Work required ::
For this exercise, copy each line of the records that contains the word "vline".

[Opening Input material section]

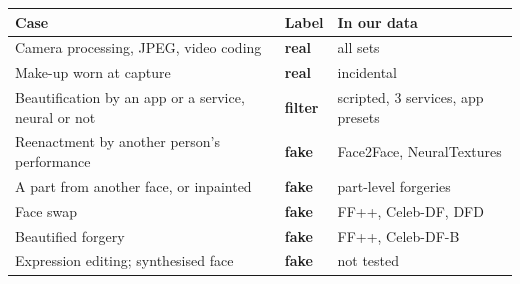 \documentclass[border=4pt]{standalone}
\begin{document}
\Large
\begin{tabular}{>{\raggedright\arraybackslash}p{8.6cm}l>{\raggedright\arraybackslash}p{5.6cm}}
\toprule
Case & Label & In our data \\
\midrule
Camera processing, JPEG, video coding & \textcolor{cr}{\textbf{real}} & all sets \\[3pt]
Make-up worn at capture & \textcolor{cr}{\textbf{real}} & incidental \\[3pt]
Beautification by an app or a service, neural or not & \textcolor{cl}{\textbf{filter}} & scripted, 3 services, app presets \\[3pt]
Reenactment by another person's performance & \textcolor{cf}{\textbf{fake}} & Face2Face, NeuralTextures \\[3pt]
A part from another face, or inpainted & \textcolor{cf}{\textbf{fake}} & part-level forgeries \\[3pt]
Face swap & \textcolor{cf}{\textbf{fake}} & FF++, Celeb-DF, DFD \\[3pt]
Beautified forgery & \textcolor{cf}{\textbf{fake}} & FF++, Celeb-DF-B \\[3pt]
Expression editing; synthesised face & \textcolor{cf}{\textbf{fake}} & \cellcolor{fail}not tested \\
\bottomrule
\end{tabular}
\end{document}
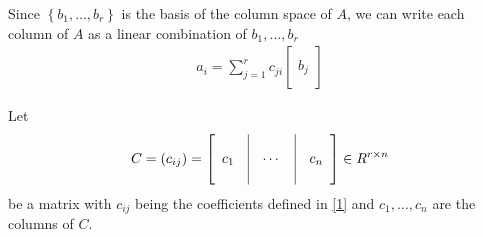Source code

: \documentclass[a4paper,oneside]{book}
\numberwithin{equation}{chapter}
\begin{document}
Since $\left\{ {{b_1}, \ldots ,{b_r}} \right\}$ is the basis of the column space of $A$, we can write each column of $A$ as a linear combination of $b_1,\ldots,b_r$
\begin{align}
{a_i} = \sum\limits_{j = 1}^r {{c_{ji}}\left[ {\begin{array}{*{20}{c}}
{}\\
{{b_j}}\\
{}
\end{array}} \right]} 
\end{align}


Let 
\begin{align}
\label{1}
C = \left( {{c_{ij}}} \right) = \left[ {\begin{array}{*{20}{c}}
{}&\vline& {}&\vline& {}\\
{{c_1}}&\vline&  \cdots &\vline& {{c_n}}\\
{}&\vline& {}&\vline& {}
\end{array}} \right] \in {R^{r \times n}}
\end{align}
be a matrix with $c_{ij}$ being the coefficients defined in \eqref{1} and $c_1,\ldots,c_n$ are the columns of $C$.
\end{document}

[Closing Input material section]

Solution ::
{}&\vline& {}&\vline& {}\\
{{c_1}}&\vline&  \cdots &\vline& {{c_n}}\\
{}&\vline& {}&\vline& {}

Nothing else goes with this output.